Water Aerobics, offered five days a week, is for both swimmers and non-swimmers. This low-impact workout is easy on joints and geared toward increasing cardiovascular output and muscle tone. One of the best perks of this class is the loyal community it has grown at the Y, where friendship and socialization are also great health benefits.
The pool is also a great place to rehab from orthopedic surgery — those new knees that can be a part of the aging process, according to swim instructor Leslie Craven.“Once your surgical wounds heal, water should be the first arena for the post-surgery person,” Craven told The Times. “Water is the safest place to rehab. With almost zero impact, reinjury is unlikely. Water reduces pain. Due to hydrostatic pressure, water reduces edema or swelling. Water enables a person to have greater range of mobility because it supports the limb. Most physical therapy exercises can be done in the water.”

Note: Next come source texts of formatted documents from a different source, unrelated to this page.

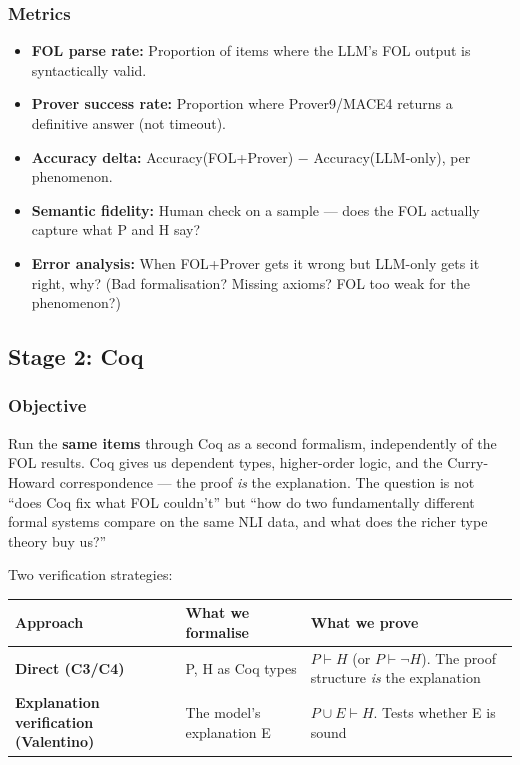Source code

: \documentclass[11pt,a4paper]{article}
\begin{document}
\subsubsection{Metrics}

\begin{itemize}[nosep,leftmargin=1.5em]
\item \textbf{FOL parse rate:} Proportion of items where the LLM's FOL output is syntactically valid.
\item \textbf{Prover success rate:} Proportion where Prover9/MACE4 returns a definitive answer (not timeout).
\item \textbf{Accuracy delta:} Accuracy(FOL+Prover) $-$ Accuracy(LLM-only), per phenomenon.
\item \textbf{Semantic fidelity:} Human check on a sample --- does the FOL actually capture what P and H say?
\item \textbf{Error analysis:} When FOL+Prover gets it wrong but LLM-only gets it right, why? (Bad formalisation? Missing axioms? FOL too weak for the phenomenon?)
\end{itemize}

\subsection{Stage 2: Coq}

\subsubsection{Objective}

Run the \textbf{same items} through Coq as a second formalism, independently of the FOL results. Coq gives us dependent types, higher-order logic, and the Curry-Howard correspondence --- the proof \emph{is} the explanation. The question is not ``does Coq fix what FOL couldn't'' but ``how do two fundamentally different formal systems compare on the same NLI data, and what does the richer type theory buy us?''

Two verification strategies:

\begin{table}[h!]
\centering\small
\begin{tabularx}{\textwidth}{l l X}
\toprule
\textbf{Approach} & \textbf{What we formalise} & \textbf{What we prove} \\
\midrule
\textbf{Direct (C3/C4)} & P, H as Coq types & $P \vdash H$ (or $P \vdash \neg H$). The proof structure \emph{is} the explanation \\[4pt]
\textbf{Explanation verification (Valentino)} & The model's explanation E & $P \cup E \vdash H$. Tests whether E is sound \\
\bottomrule
\end{tabularx}
\end{table}
\end{document}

Don’t let finances keep you away from the Y. Scholarships and generous sliding-scale memberships are available. Opportunities for in-person exercise can also be found at Island Councils on Aging: Fitness with Catie, in person Tuesdays and Thursdays at 10 am at the Tisbury COA, has been drawing rave reviews. On Wednesdays, the Y’s Margarita Kelly travels up to Howes House for a fitness class — weekly at 10 am at the Up-Island COA.